▸ **What you should do**
Please repeat the listing below exactly, but do not include its pictures.

↓↓↓

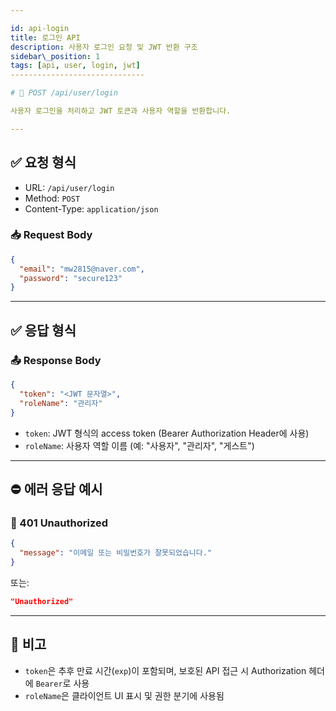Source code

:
 ```yaml
---

id: api-login
title: 로그인 API
description: 사용자 로그인 요청 및 JWT 반환 구조
sidebar\_position: 1
tags: [api, user, login, jwt]
------------------------------

# 🔐 POST /api/user/login

사용자 로그인을 처리하고 JWT 토큰과 사용자 역할을 반환합니다.

---
```


## ✅ 요청 형식

* URL: `/api/user/login`
* Method: `POST`
* Content-Type: `application/json`

### 📥 Request Body

```json
{
  "email": "mw2815@naver.com",
  "password": "secure123"
}
```

---

## ✅ 응답 형식

### 📤 Response Body

```json
{
  "token": "<JWT 문자열>",
  "roleName": "관리자"
}
```

* `token`: JWT 형식의 access token (Bearer Authorization Header에 사용)
* `roleName`: 사용자 역할 이름 (예: "사용자", "관리자", "게스트")

---

## ⛔ 에러 응답 예시

### 📄 401 Unauthorized

```json
{
  "message": "이메일 또는 비밀번호가 잘못되었습니다."
}
```

또는:

```json
"Unauthorized"
```

---

## 📌 비고

* `token`은 추후 만료 시간(`exp`)이 포함되며, 보호된 API 접근 시 Authorization 헤더에 `Bearer`로 사용
* `roleName`은 클라이언트 UI 표시 및 권한 분기에 사용됨
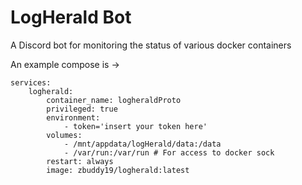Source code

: # LogHerald Bot
A Discord bot for monitoring the status of various docker containers

An example compose is ->
```
services:
    logherald:
        container_name: logheraldProto
        privileged: true
        environment:
            - token='insert your token here'
        volumes:
            - /mnt/appdata/logHerald/data:/data
            - /var/run:/var/run # For access to docker sock
        restart: always
        image: zbuddy19/logherald:latest
```

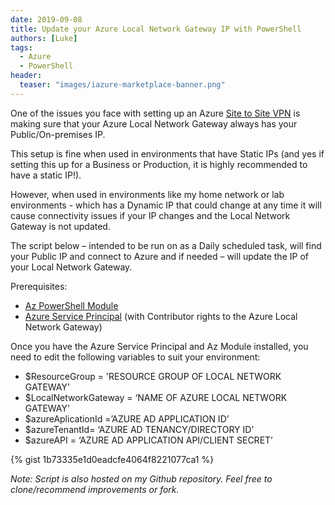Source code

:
```yaml
---
date: 2019-09-08
title: Update your Azure Local Network Gateway IP with PowerShell
authors: [Luke]
tags:
  - Azure
  - PowerShell
header: 
  teaser: "images/iazure-marketplace-banner.png"
---
```

One of the issues you face with setting up an Azure [Site to Site VPN](https://learn.microsoft.com/en-us/azure/vpn-gateway/tutorial-site-to-site-portal?WT.mc_id=AZ-MVP-5004796) is making sure that your Azure Local Network Gateway always has your Public/On-premises IP.

This setup is fine when used in environments that have Static IPs (and yes if setting this up for a Business or Production, it is highly recommended to have a static IP!).

However, when used in environments like my home network or lab environments - which has a Dynamic IP that could change at any time it will cause connectivity issues if your IP changes and the Local Network Gateway is not updated.

The script below – intended to be run on as a Daily scheduled task, will find
your Public IP and connect to Azure and if needed – will update the IP of your
Local Network Gateway.

Prerequisites:

* [Az PowerShell Module](https://learn.microsoft.com/en-us/powershell/azure/install-az-ps?view=azps-7.5.0&WT.mc_id=AZ-MVP-5004796)
* [Azure Service Principal](https://learn.microsoft.com/en-us/azure/active-directory/develop/howto-create-service-principal-portal?WT.mc_id=AZ-MVP-5004796) (with Contributor rights to the Azure Local Network Gateway)

Once you have the Azure Service Principal and Az Module installed, you need to
edit the following variables to suit your environment:

* $ResourceGroup = 'RESOURCE GROUP OF LOCAL NETWORK GATEWAY'
* $LocalNetworkGateway = ‘NAME OF AZURE LOCAL NETWORK GATEWAY’
* $azureAplicationId =’AZURE AD APPLICATION ID’
* $azureTenantId= ‘AZURE AD TENANCY/DIRECTORY ID’
* $azureAPI = ‘AZURE AD APPLICATION API/CLIENT SECRET’

{% gist 1b73335e1d0eadcfe4064f8221077ca1 %}

_Note: Script is also hosted on my Github repository. Feel free to clone/recommend improvements or fork._
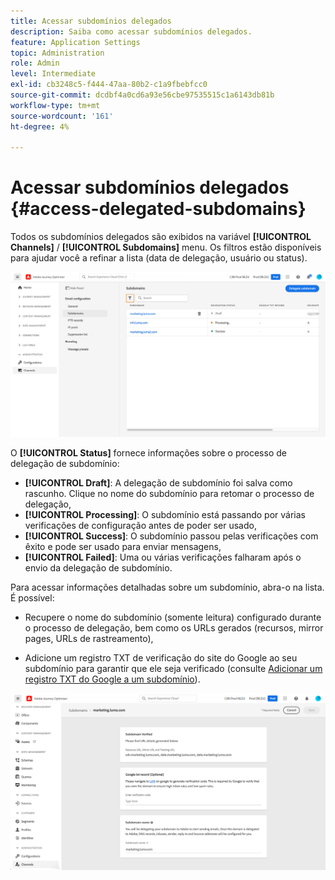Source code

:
 ```yaml
---
title: Acessar subdomínios delegados
description: Saiba como acessar subdomínios delegados.
feature: Application Settings
topic: Administration
role: Admin
level: Intermediate
exl-id: cb3248c5-f444-47aa-80b2-c1a9fbebfcc0
source-git-commit: dcdbf4a0cd6a93e56cbe97535515c1a6143db81b
workflow-type: tm+mt
source-wordcount: '161'
ht-degree: 4%

---
```


# Acessar subdomínios delegados {#access-delegated-subdomains}

Todos os subdomínios delegados são exibidos na variável **[!UICONTROL Channels]** / **[!UICONTROL Subdomains]** menu. Os filtros estão disponíveis para ajudar você a refinar a lista (data de delegação, usuário ou status).

![](../assets/subdomain-list.png)

O **[!UICONTROL Status]** fornece informações sobre o processo de delegação de subdomínio:

* **[!UICONTROL Draft]**: A delegação de subdomínio foi salva como rascunho. Clique no nome do subdomínio para retomar o processo de delegação,
* **[!UICONTROL Processing]**: O subdomínio está passando por várias verificações de configuração antes de poder ser usado,
* **[!UICONTROL Success]**: O subdomínio passou pelas verificações com êxito e pode ser usado para enviar mensagens,
* **[!UICONTROL Failed]**: Uma ou várias verificações falharam após o envio da delegação de subdomínio.

Para acessar informações detalhadas sobre um subdomínio, abra-o na lista. É possível:

* Recupere o nome do subdomínio (somente leitura) configurado durante o processo de delegação, bem como os URLs gerados (recursos, mirror pages, URLs de rastreamento),

* Adicione um registro TXT de verificação do site do Google ao seu subdomínio para garantir que ele seja verificado (consulte [Adicionar um registro TXT do Google a um subdomínio](google-txt.md)).

![](../assets/subdomain-delegated.png)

↑↑↑

▸ **Response to the exercise**
Source code

:
 ```yaml
---

id: api-login
title: 로그인 API
description: 사용자 로그인 요청 및 JWT 반환 구조
sidebar\_position: 1
tags: [api, user, login, jwt]
------------------------------

# 🔐 POST /api/user/login

사용자 로그인을 처리하고 JWT 토큰과 사용자 역할을 반환합니다.

---
```


## ✅ 요청 형식

* URL: `/api/user/login`
* Method: `POST`
* Content-Type: `application/json`

### 📥 Request Body

```json
{
  "email": "mw2815@naver.com",
  "password": "secure123"
}
```

---

## ✅ 응답 형식

### 📤 Response Body

```json
{
  "token": "<JWT 문자열>",
  "roleName": "관리자"
}
```

* `token`: JWT 형식의 access token (Bearer Authorization Header에 사용)
* `roleName`: 사용자 역할 이름 (예: "사용자", "관리자", "게스트")

---

## ⛔ 에러 응답 예시

### 📄 401 Unauthorized

```json
{
  "message": "이메일 또는 비밀번호가 잘못되었습니다."
}
```

또는:

```json
"Unauthorized"
```

---

## 📌 비고

* `token`은 추후 만료 시간(`exp`)이 포함되며, 보호된 API 접근 시 Authorization 헤더에 `Bearer`로 사용
* `roleName`은 클라이언트 UI 표시 및 권한 분기에 사용됨
Source code

: # LogHerald Bot
A Discord bot for monitoring the status of various docker containers

An example compose is ->
```
services:
    logherald:
        container_name: logheraldProto
        privileged: true
        environment:
            - token='insert your token here'
        volumes:
            - /mnt/appdata/logHerald/data:/data
            - /var/run:/var/run # For access to docker sock
        restart: always
        image: zbuddy19/logherald:latest
```

Source code

:
```yaml
---
date: 2019-09-08
title: Update your Azure Local Network Gateway IP with PowerShell
authors: [Luke]
tags:
  - Azure
  - PowerShell
header: 
  teaser: "images/iazure-marketplace-banner.png"
---
```

One of the issues you face with setting up an Azure [Site to Site VPN](https://learn.microsoft.com/en-us/azure/vpn-gateway/tutorial-site-to-site-portal?WT.mc_id=AZ-MVP-5004796) is making sure that your Azure Local Network Gateway always has your Public/On-premises IP.

This setup is fine when used in environments that have Static IPs (and yes if setting this up for a Business or Production, it is highly recommended to have a static IP!).

However, when used in environments like my home network or lab environments - which has a Dynamic IP that could change at any time it will cause connectivity issues if your IP changes and the Local Network Gateway is not updated.

The script below – intended to be run on as a Daily scheduled task, will find
your Public IP and connect to Azure and if needed – will update the IP of your
Local Network Gateway.

Prerequisites:

* [Az PowerShell Module](https://learn.microsoft.com/en-us/powershell/azure/install-az-ps?view=azps-7.5.0&WT.mc_id=AZ-MVP-5004796)
* [Azure Service Principal](https://learn.microsoft.com/en-us/azure/active-directory/develop/howto-create-service-principal-portal?WT.mc_id=AZ-MVP-5004796) (with Contributor rights to the Azure Local Network Gateway)

Once you have the Azure Service Principal and Az Module installed, you need to
edit the following variables to suit your environment:

* $ResourceGroup = 'RESOURCE GROUP OF LOCAL NETWORK GATEWAY'
* $LocalNetworkGateway = ‘NAME OF AZURE LOCAL NETWORK GATEWAY’
* $azureAplicationId =’AZURE AD APPLICATION ID’
* $azureTenantId= ‘AZURE AD TENANCY/DIRECTORY ID’
* $azureAPI = ‘AZURE AD APPLICATION API/CLIENT SECRET’

{% gist 1b73335e1d0eadcfe4064f8221077ca1 %}

_Note: Script is also hosted on my Github repository. Feel free to clone/recommend improvements or fork._
Source code

:
 ```yaml
---
title: Acessar subdomínios delegados
description: Saiba como acessar subdomínios delegados.
feature: Application Settings
topic: Administration
role: Admin
level: Intermediate
exl-id: cb3248c5-f444-47aa-80b2-c1a9fbebfcc0
source-git-commit: dcdbf4a0cd6a93e56cbe97535515c1a6143db81b
workflow-type: tm+mt
source-wordcount: '161'
ht-degree: 4%

---
```


# Acessar subdomínios delegados {#access-delegated-subdomains}

Todos os subdomínios delegados são exibidos na variável **[!UICONTROL Channels]** / **[!UICONTROL Subdomains]** menu. Os filtros estão disponíveis para ajudar você a refinar a lista (data de delegação, usuário ou status).

![](../assets/subdomain-list.png)

O **[!UICONTROL Status]** fornece informações sobre o processo de delegação de subdomínio:

* **[!UICONTROL Draft]**: A delegação de subdomínio foi salva como rascunho. Clique no nome do subdomínio para retomar o processo de delegação,
* **[!UICONTROL Processing]**: O subdomínio está passando por várias verificações de configuração antes de poder ser usado,
* **[!UICONTROL Success]**: O subdomínio passou pelas verificações com êxito e pode ser usado para enviar mensagens,
* **[!UICONTROL Failed]**: Uma ou várias verificações falharam após o envio da delegação de subdomínio.

Para acessar informações detalhadas sobre um subdomínio, abra-o na lista. É possível:

* Recupere o nome do subdomínio (somente leitura) configurado durante o processo de delegação, bem como os URLs gerados (recursos, mirror pages, URLs de rastreamento),

* Adicione um registro TXT de verificação do site do Google ao seu subdomínio para garantir que ele seja verificado (consulte [Adicionar um registro TXT do Google a um subdomínio](google-txt.md)).

![](../assets/subdomain-delegated.png)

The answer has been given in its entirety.